Documentation

AgentCache is a Virtual Context Memory layer for AI agents. It sits between your agent and the LLM provider, automatically caching responses and managing long-term memory.

Why use AgentCache?

Zero Latency

Cache hits return in < 10ms, making your agents feel instant.

Reduce Costs

Save up to 80% on API bills by never paying for the same prompt twice.

Quick Start

AgentCache is drop-in compatible with the OpenAI SDK. You just need to change the baseURL.

Python

import openai

client = openai.OpenAI(
    base_url="https://agentcache.ai/api/v1",
    api_key="ac_live_..."  # Your AgentCache key
)

response = client.chat.completions.create(
    model="gpt-4",
    messages=[{"role": "user", "content": "Hello!"}],
    extra_headers={
        "X-OpenAI-Key": "sk-..." # Your real OpenAI key
    }
)

Authentication

AgentCache uses a dual-key authentication system to ensure isolation and security.

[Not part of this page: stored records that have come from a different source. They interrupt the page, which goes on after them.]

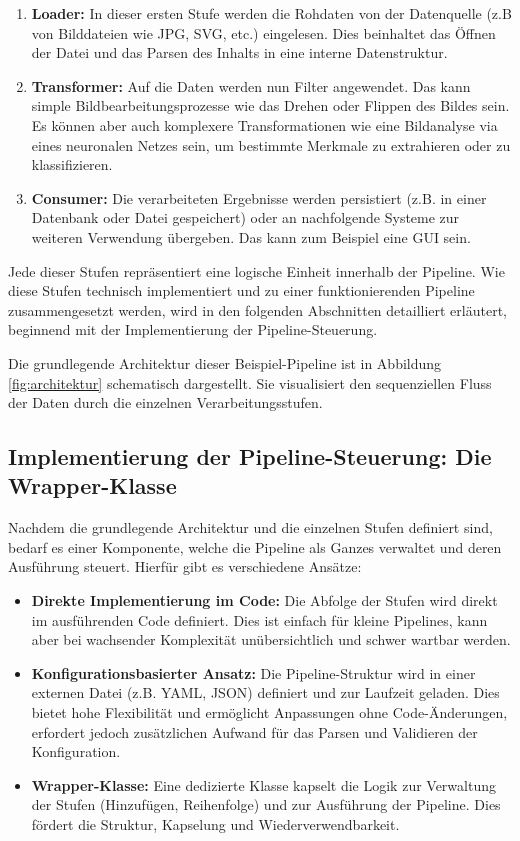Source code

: \documentclass[a4paper]{article} %
\begin{document}
\begin{enumerate}
    \item \textbf{Loader:} In dieser ersten Stufe werden die Rohdaten von der Datenquelle (z.B von Bilddateien wie JPG, SVG, etc.) eingelesen. Dies beinhaltet das Öffnen der Datei und das Parsen des Inhalts in eine interne Datenstruktur.
    \item \textbf{Transformer:} Auf die Daten werden nun Filter angewendet. Das kann simple Bildbearbeitungsprozesse wie das Drehen oder Flippen des Bildes sein. Es können aber auch komplexere Transformationen wie eine Bildanalyse via eines neuronalen Netzes sein, um bestimmte Merkmale zu extrahieren oder zu klassifizieren.
    \item \textbf{Consumer:} Die verarbeiteten Ergebnisse werden persistiert (z.B. in einer Datenbank oder Datei gespeichert) oder an nachfolgende Systeme zur weiteren Verwendung übergeben. Das kann zum Beispiel eine GUI sein.
\end{enumerate}

Jede dieser Stufen repräsentiert eine logische Einheit innerhalb der Pipeline. Wie diese Stufen technisch implementiert und zu einer funktionierenden Pipeline zusammengesetzt werden, wird in den folgenden Abschnitten detailliert erläutert, beginnend mit der Implementierung der Pipeline-Steuerung.

Die grundlegende Architektur dieser Beispiel-Pipeline ist in Abbildung \ref{fig:architektur} schematisch dargestellt. Sie visualisiert den sequenziellen Fluss der Daten durch die einzelnen Verarbeitungsstufen.

\subsection{Implementierung der Pipeline-Steuerung: Die Wrapper-Klasse}
Nachdem die grundlegende Architektur und die einzelnen Stufen definiert sind, bedarf es einer Komponente, welche die Pipeline als Ganzes verwaltet und deren Ausführung steuert. Hierfür gibt es verschiedene Ansätze:

\begin{itemize}
    \item \textbf{Direkte Implementierung im Code:} Die Abfolge der Stufen wird direkt im ausführenden Code definiert. Dies ist einfach für kleine Pipelines, kann aber bei wachsender Komplexität unübersichtlich und schwer wartbar werden.
    \item \textbf{Konfigurationsbasierter Ansatz:} Die Pipeline-Struktur wird in einer externen Datei (z.B. YAML, JSON) definiert und zur Laufzeit geladen. Dies bietet hohe Flexibilität und ermöglicht Anpassungen ohne Code-Änderungen, erfordert jedoch zusätzlichen Aufwand für das Parsen und Validieren der Konfiguration.
    \item \textbf{Wrapper-Klasse:} Eine dedizierte Klasse kapselt die Logik zur Verwaltung der Stufen (Hinzufügen, Reihenfolge) und zur Ausführung der Pipeline. Dies fördert die Struktur, Kapselung und Wiederverwendbarkeit.
\end{itemize}
\end{document}
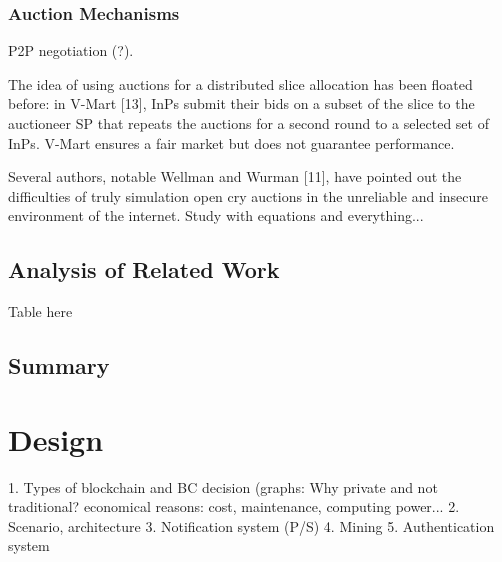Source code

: \subsection{Auction Mechanisms}

P2P negotiation (?).

The idea of using auctions for a distributed slice allocation has been
floated before: in V-Mart [13], InPs submit their bids on
a subset of the slice to the auctioneer SP that repeats the
auctions for a second round to a selected set of InPs. V-Mart
ensures a fair market but does not guarantee performance.


Several authors, notable Wellman and Wurman [11], have pointed out the difficulties of truly simulation open cry auctions in the unreliable and insecure environment of the internet.
Study \citep{ausubel2006lovely} with equations and everything...


\section{Analysis of Related Work}

Table here 



\section{Summary}



\chapter{Design}
\label{ch:design}


1. Types of blockchain and BC decision (graphs: Why private and not traditional? economical reasons: cost, maintenance, computing power...
2. Scenario, architecture
3. Notification system (P/S)
4. Mining
5. Authentication system

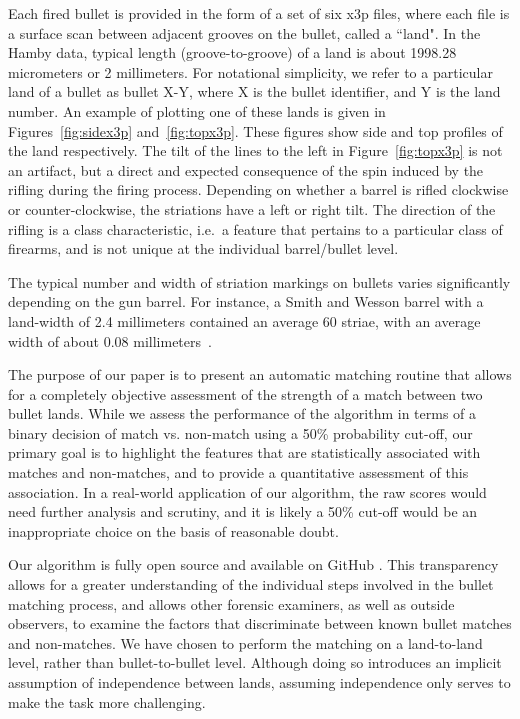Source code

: \documentclass[aoas, preprint]{imsart}\usepackage[]{graphicx}\usepackage[]{color}
\begin{document}
Each fired bullet is provided in the form of a set of six x3p files, where each file is a surface scan between adjacent grooves on the bullet, called a ``land". In the Hamby data, typical length (groove-to-groove) of a land is about 1998.28 micrometers or 2 millimeters. For notational simplicity, we refer to a particular land of a bullet as bullet X-Y, where X is the bullet identifier, and Y is the land number. An example of plotting one of these lands is given in Figures~\ref{fig:sidex3p} and~\ref{fig:topx3p}. These figures show side and top profiles of the land respectively. The tilt of the lines to the left in Figure~\ref{fig:topx3p} is not an artifact, but a direct and expected consequence of the spin induced by the rifling during the firing process. Depending on whether a barrel is rifled clockwise or counter-clockwise, the striations have a left or right tilt. The direction of the rifling is a class characteristic, i.e.\ a feature that pertains to a particular class of firearms, and is not unique at the individual barrel/bullet level.

The typical number and width of striation markings on bullets varies significantly depending on the gun barrel. For instance, a Smith and Wesson barrel with a land-width of 2.4 millimeters contained an average 60 striae, with an average width of about 0.08 millimeters~\citep{chu:2011}.

The purpose of our paper is to present an automatic matching routine that allows for a completely objective assessment of the strength of a match between two bullet lands. While we assess the performance of the algorithm in terms of a binary decision of match vs. non-match using a 50\% probability cut-off, our primary goal is to highlight the features that are statistically associated with matches and non-matches, and to provide a quantitative assessment of this association. In a real-world application of our algorithm, the raw scores would need further analysis and scrutiny, and it is likely a 50\% cut-off would be an inappropriate choice on the basis of reasonable doubt.

Our algorithm is fully open source and available on GitHub \citep{bulletr}. This transparency allows for a greater understanding of the individual steps involved in the bullet matching process, and allows other forensic examiners, as well as outside observers, to examine the factors that discriminate between known bullet matches and non-matches. We have chosen to perform the matching on a land-to-land level, rather than bullet-to-bullet level. Although doing so introduces an implicit assumption of independence between lands, assuming independence only serves to make the task more challenging.
\end{document}
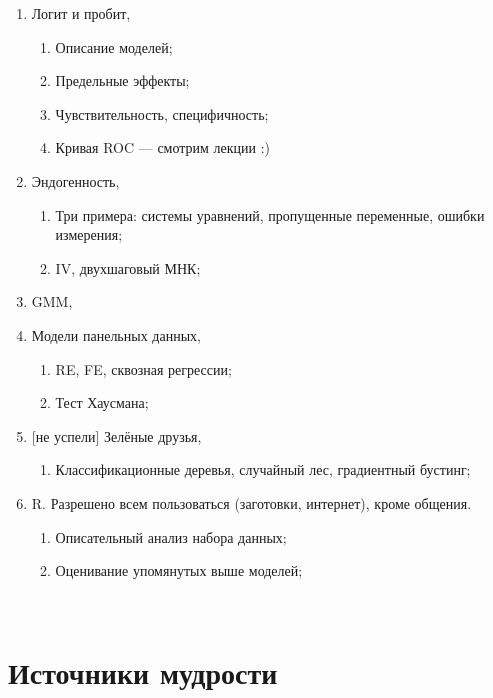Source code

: \documentclass[12pt]{article}
\begin{document}
\begin{enumerate}
 \item Логит и пробит,  \cite{schmidheiny2016guides}
 \begin{enumerate}
 \item Описание моделей;
 \item Предельные эффекты;
 \item Чувствительность, специфичность;
 \item Кривая ROC — смотрим лекции :)
 \end{enumerate}

 \item Эндогенность,  \cite{schmidheiny2016guides}
 \begin{enumerate}
 \item Три примера: системы уравнений, пропущенные переменные, ошибки измерения;
 \item IV, двухшаговый МНК;
 \end{enumerate}

 \item GMM, \cite{creel2018econometrics}

 \item Модели панельных данных, \cite{schmidheiny2016guides}
 \begin{enumerate}
 \item  RE, FE, сквозная регрессии;
 \item  Тест Хаусмана;
 \end{enumerate}

 \item {[не успели]} Зелёные друзья, \cite{decrouez2018mmdm}
 \begin{enumerate}
 \item Классификационные деревья, случайный лес, градиентный бустинг;
 \end{enumerate}

 \item R. Разрешено всем пользоваться (заготовки, интернет), кроме общения.
 \begin{enumerate}
 \item Описательный анализ набора данных;
 \item Оценивание упомянутых выше моделей;
 \end{enumerate}

\end{enumerate}
­
\section*{Источники мудрости}
\printbibliography[heading=none]
\end{document}
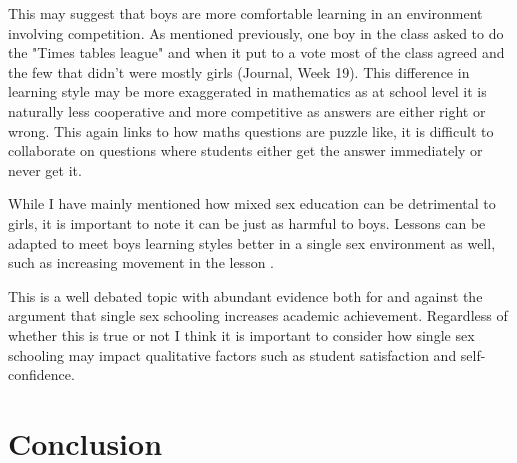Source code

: \documentclass[11pt, a4paper, notitlepage]{article}
\begin{document}
This may suggest that boys are more comfortable learning in an environment involving competition. As mentioned previously, one boy in the class asked to do the "Times tables league" and when it put to a vote most of the class agreed and the few that didn't were mostly girls (Journal, Week 19). This difference in learning style may be more exaggerated in mathematics as at school level it is naturally less cooperative and more competitive as answers are either right or wrong. This again links to how maths questions are puzzle like, it is difficult to collaborate on questions where students either get the answer immediately or never get it.
\par
While I have mainly mentioned how mixed sex education can be detrimental to girls, it is important to note it can be just as harmful to boys. Lessons can be adapted to meet boys learning styles better in a single sex environment as well, such as increasing movement in the lesson \cite{Hughes:2006}.
\par
This is a well debated topic with abundant evidence both for and against the argument that single sex schooling increases academic achievement. Regardless of whether this is true or not I think it is important to consider how single sex schooling may impact qualitative factors such as student satisfaction and self-confidence.


\section*{Conclusion}




\end{document}
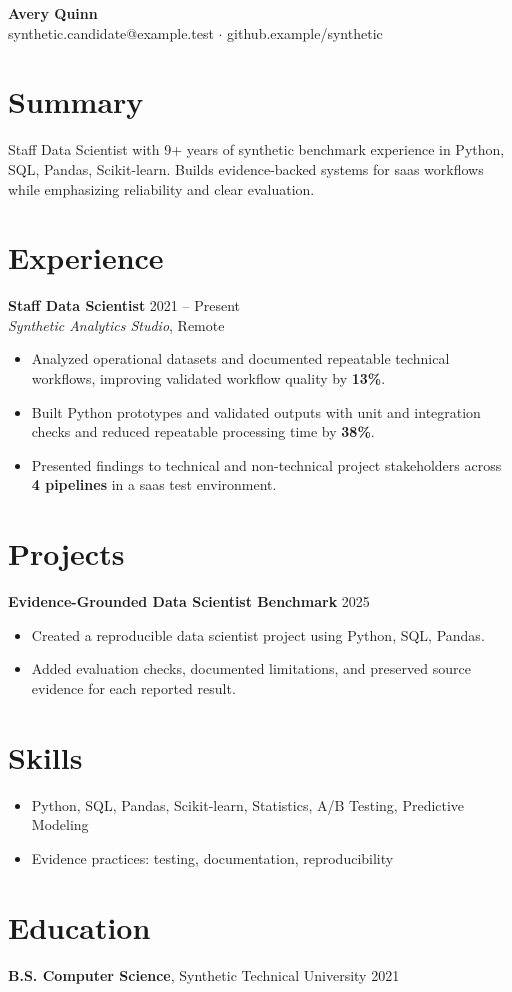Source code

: \documentclass[10pt,letterpaper]{article}
\begin{document}
\begin{center}
{\Large \textbf{Avery Quinn}}\\
synthetic.candidate@example.test $\cdot$ github.example/synthetic
\end{center}

\section*{Summary}
Staff Data Scientist with 9+ years of synthetic benchmark experience in Python, SQL, Pandas, Scikit-learn. Builds evidence-backed systems for saas workflows while emphasizing reliability and clear evaluation.

\section*{Experience}
\textbf{Staff Data Scientist} \hfill 2021 -- Present\\
\textit{Synthetic Analytics Studio}, Remote
\begin{itemize}
  \item Analyzed operational datasets and documented repeatable technical workflows, improving validated workflow quality by \textbf{13\%}.
  \item Built Python prototypes and validated outputs with unit and integration checks and reduced repeatable processing time by \textbf{38\%}.
  \item Presented findings to technical and non-technical project stakeholders across \textbf{4 pipelines} in a saas test environment.
\end{itemize}

\section*{Projects}
\textbf{Evidence-Grounded Data Scientist Benchmark} \hfill 2025
\begin{itemize}
  \item Created a reproducible data scientist project using Python, SQL, Pandas.
  \item Added evaluation checks, documented limitations, and preserved source evidence for each reported result.
\end{itemize}

\section*{Skills}
\begin{itemize}
  \item Python, SQL, Pandas, Scikit-learn, Statistics, A/B Testing, Predictive Modeling
  \item Evidence practices: testing, documentation, reproducibility
\end{itemize}

\section*{Education}
\textbf{B.S. Computer Science}, Synthetic Technical University \hfill 2021
\end{document}
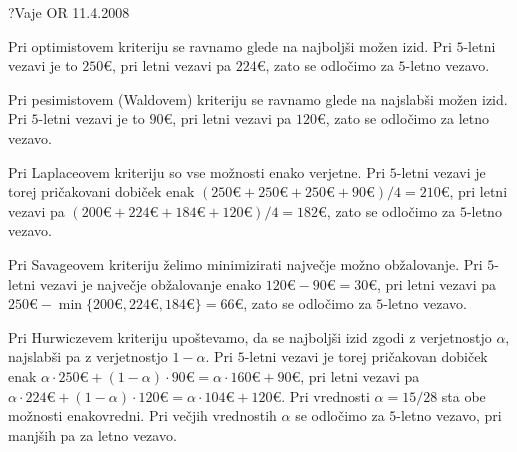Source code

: \begin{naloga}{?}{Vaje OR 11.4.2008}
\begin{odgovor}
Pri optimistovem kriteriju se ravnamo glede na najboljši možen izid.
Pri $5$-letni vezavi je to $250 €$, pri letni vezavi pa $224 €$,
zato se odločimo za $5$-letno vezavo.

Pri pesimistovem (Waldovem) kriteriju se ravnamo glede na najslabši možen izid.
Pri $5$-letni vezavi je to $90 €$, pri letni vezavi pa $120 €$,
zato se odločimo za letno vezavo.

Pri Laplaceovem kriteriju so vse možnosti enako verjetne.
Pri $5$-letni vezavi je torej pričakovani dobiček enak
$(250 € + 250 € + 250 € + 90 €)/4 = 210 €$,
pri letni vezavi pa $(200 € + 224 € + 184 € + 120 €)/4 = 182 €$,
zato se odločimo za $5$-letno vezavo.

Pri Savageovem kriteriju želimo minimizirati največje možno obžalovanje.
Pri $5$-letni vezavi je največje obžalovanje enako $120 € - 90 € = 30 €$,
pri letni vezavi pa $250 € - \min\{200€, 224€, 184€\} = 66 €$,
zato se odločimo za $5$-letno vezavo.

Pri Hurwiczevem kriteriju upoštevamo,
da se najboljši izid zgodi z ve\-rjet\-nost\-jo $\alpha$,
najslabši pa z verjetnostjo $1 - \alpha$.
Pri $5$-letni vezavi je torej pričakovan dobiček enak
$\alpha \cdot 250 € + (1 - \alpha) \cdot 90 € = \alpha \cdot 160 € + 90 €$,
pri letni vezavi pa
$\alpha \cdot 224 € + (1 - \alpha) \cdot 120 € = \alpha \cdot 104 € + 120 €$.
Pri vrednosti $\alpha = 15/28$ sta obe možnosti enakovredni.
Pri večjih vrednostih $\alpha$ se odločimo za $5$-letno vezavo,
pri manjših pa za letno vezavo.
\end{odgovor}
\end{naloga}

Agent Key (Bearer): Authenticates your agent with AgentCache.
Provider Key (Header): Your real LLM key (OpenAI/Anthropic), passed as X-OpenAI-Key or X-Anthropic-Key.
Tenant ID: Use X-Tenant-Id to isolate vector indices in production.

The Immune System

Beyond passive caching, AgentCache implements an active Immune System for your agents. It detects "Cognitive Rot" and adversarial injections in real-time.

Antibody Hardening

Dynamically lowers drift thresholds (0.15 → 0.05) for flagged sessions to quarantine suspicious reasoning.

Semantic Guardrails

Bypasses the cache and forces re-validation if semantic intent drifts outside allowed parameters.

Smart Routing

AgentCache isn't just about caching; it's about intelligent optimization. With our Smart Routing feature (powered by RouteLLM), you can automatically route queries to the most cost-effective model that can handle the task.

How it works

Cache Hit: Served instantly from L1/L2 cache (0 cost, 0ms latency).
Cache Miss: The router analyzes the prompt complexity.
Simple Query: Routed to a cheaper model (e.g., GPT-3.5, Haiku).
Complex Query: Routed to a strong model (e.g., GPT-4o, Sonnet 3.5).

Implementation Example

Simply set the model parameter to route-llm and provide your Abacus API key.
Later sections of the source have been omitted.